◆ Requirement
From the entries below, transcribe exactly the lines between the line holding "### game design ideas" and the line holding "- most games start", inclusive; skip all other lines.

Stored dataset items
▬▬▬▬▬▬▬▬▬▬

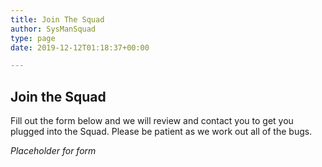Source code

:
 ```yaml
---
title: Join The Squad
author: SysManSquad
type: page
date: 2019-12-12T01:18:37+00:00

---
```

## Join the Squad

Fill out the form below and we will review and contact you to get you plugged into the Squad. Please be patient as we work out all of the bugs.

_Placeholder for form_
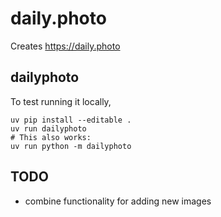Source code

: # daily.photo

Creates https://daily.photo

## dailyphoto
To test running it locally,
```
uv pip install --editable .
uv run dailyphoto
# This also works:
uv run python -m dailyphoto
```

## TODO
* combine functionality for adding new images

▬▬▬▬▬▬▬▬▬▬

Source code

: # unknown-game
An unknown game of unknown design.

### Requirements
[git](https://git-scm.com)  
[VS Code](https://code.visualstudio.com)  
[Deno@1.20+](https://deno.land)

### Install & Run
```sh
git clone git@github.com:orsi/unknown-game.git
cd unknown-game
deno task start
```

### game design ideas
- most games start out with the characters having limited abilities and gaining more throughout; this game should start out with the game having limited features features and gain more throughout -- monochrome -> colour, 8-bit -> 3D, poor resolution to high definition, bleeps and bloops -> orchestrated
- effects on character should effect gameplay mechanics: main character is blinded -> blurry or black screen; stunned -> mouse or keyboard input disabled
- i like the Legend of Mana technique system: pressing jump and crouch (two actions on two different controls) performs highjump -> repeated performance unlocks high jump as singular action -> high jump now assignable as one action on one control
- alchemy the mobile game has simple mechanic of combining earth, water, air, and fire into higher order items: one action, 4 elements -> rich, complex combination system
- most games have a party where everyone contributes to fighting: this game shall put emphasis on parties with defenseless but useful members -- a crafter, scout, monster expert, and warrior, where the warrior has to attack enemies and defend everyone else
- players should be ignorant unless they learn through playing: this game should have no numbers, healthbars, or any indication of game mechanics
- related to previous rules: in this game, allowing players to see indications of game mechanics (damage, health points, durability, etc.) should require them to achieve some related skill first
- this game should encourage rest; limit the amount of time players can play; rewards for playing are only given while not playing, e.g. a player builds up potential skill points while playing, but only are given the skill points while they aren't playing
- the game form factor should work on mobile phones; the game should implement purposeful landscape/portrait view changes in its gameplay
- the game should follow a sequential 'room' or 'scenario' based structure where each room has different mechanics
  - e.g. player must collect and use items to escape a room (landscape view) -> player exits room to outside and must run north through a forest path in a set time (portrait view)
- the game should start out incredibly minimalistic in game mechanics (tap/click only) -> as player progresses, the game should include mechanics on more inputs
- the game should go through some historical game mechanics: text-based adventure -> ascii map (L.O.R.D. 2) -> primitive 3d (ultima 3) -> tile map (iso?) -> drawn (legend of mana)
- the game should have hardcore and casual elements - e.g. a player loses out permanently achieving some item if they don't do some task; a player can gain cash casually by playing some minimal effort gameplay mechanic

▬▬▬▬▬▬▬▬▬▬

◆ Solution
### game design ideas
- most games start out with the characters having limited abilities and gaining more throughout; this game should start out with the game having limited features features and gain more throughout -- monochrome -> colour, 8-bit -> 3D, poor resolution to high definition, bleeps and bloops -> orchestrated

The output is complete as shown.